Stephan is a postmodern artist known for his uniquely idiosyncratic abstract paintings, drawings, prints, sculpture, photography and video art.
His works are abstract in form, but pictorial in nature, using several visual tools and colors, which he then uses to undermine a coherent view. Stephan surrounds his marks with shaped areas of negative space that destabilize figure/ground relationships, using discontinuous areas of similar color that visually unite to create the impression of a singular shape.

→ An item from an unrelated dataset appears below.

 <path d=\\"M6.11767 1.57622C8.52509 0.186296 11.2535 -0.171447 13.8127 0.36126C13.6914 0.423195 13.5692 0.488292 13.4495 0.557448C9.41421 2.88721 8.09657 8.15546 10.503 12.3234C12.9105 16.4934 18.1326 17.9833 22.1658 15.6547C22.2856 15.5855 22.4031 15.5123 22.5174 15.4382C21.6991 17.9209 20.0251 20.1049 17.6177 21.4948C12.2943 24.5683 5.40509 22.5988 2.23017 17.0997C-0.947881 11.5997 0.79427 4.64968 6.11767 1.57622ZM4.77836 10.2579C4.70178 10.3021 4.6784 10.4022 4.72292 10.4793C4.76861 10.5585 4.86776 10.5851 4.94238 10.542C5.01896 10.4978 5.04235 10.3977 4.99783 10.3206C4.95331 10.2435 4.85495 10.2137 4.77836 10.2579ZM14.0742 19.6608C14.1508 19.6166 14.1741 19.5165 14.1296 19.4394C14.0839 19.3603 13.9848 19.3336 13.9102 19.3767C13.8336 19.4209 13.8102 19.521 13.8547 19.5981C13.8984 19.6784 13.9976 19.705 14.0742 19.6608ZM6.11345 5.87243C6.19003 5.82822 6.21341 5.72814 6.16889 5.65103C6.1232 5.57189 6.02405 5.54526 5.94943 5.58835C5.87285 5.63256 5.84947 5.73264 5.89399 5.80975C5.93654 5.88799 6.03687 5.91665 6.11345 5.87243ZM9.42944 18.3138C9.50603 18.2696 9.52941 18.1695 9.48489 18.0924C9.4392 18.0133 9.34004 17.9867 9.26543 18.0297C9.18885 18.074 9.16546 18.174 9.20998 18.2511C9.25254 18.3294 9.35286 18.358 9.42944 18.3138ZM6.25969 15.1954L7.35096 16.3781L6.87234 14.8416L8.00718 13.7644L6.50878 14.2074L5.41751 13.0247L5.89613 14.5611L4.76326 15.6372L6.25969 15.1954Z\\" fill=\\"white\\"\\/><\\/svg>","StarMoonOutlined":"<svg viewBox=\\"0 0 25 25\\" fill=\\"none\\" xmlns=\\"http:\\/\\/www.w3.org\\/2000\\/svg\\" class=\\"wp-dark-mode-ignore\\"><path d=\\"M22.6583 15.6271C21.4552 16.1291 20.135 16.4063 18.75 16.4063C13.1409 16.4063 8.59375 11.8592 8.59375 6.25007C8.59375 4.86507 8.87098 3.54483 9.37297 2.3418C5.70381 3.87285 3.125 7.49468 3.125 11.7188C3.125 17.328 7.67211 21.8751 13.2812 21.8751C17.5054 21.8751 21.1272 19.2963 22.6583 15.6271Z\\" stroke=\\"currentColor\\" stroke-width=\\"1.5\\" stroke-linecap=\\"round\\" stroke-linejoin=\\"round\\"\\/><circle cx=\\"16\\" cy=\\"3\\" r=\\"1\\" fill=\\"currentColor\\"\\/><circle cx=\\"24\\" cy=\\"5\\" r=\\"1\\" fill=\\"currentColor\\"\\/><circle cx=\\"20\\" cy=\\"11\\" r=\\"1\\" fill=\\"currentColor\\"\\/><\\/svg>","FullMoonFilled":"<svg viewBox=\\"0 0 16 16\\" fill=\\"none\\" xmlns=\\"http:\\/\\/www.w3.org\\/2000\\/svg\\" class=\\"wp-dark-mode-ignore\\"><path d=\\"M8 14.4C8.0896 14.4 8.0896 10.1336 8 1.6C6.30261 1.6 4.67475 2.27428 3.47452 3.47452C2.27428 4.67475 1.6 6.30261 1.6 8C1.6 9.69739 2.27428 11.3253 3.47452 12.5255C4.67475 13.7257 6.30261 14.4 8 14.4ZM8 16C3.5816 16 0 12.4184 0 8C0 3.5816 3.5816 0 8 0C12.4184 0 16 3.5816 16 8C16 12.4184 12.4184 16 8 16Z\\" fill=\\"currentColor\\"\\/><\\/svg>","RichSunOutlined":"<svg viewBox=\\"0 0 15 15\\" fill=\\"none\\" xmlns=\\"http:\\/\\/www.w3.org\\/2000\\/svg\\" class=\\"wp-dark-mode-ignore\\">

As a graduate of Parsons School of Design and the Pratt Institute, he moved on to receive his Masters of Fine Art from the San Francisco Art Institute in 1967. Upon graduation, Stephan returned to New York, where he was a studio assistant to Jasper Johns until he started showing with the David Whitney Gallery in 1970. This, in addition to showing at the Whitney Biennial Exhibitions of 1971 and 1973 prompted the New York Times' art critic, Roberta Smith, to refer to his work as “among the most closely watched developments of the early ’70s.”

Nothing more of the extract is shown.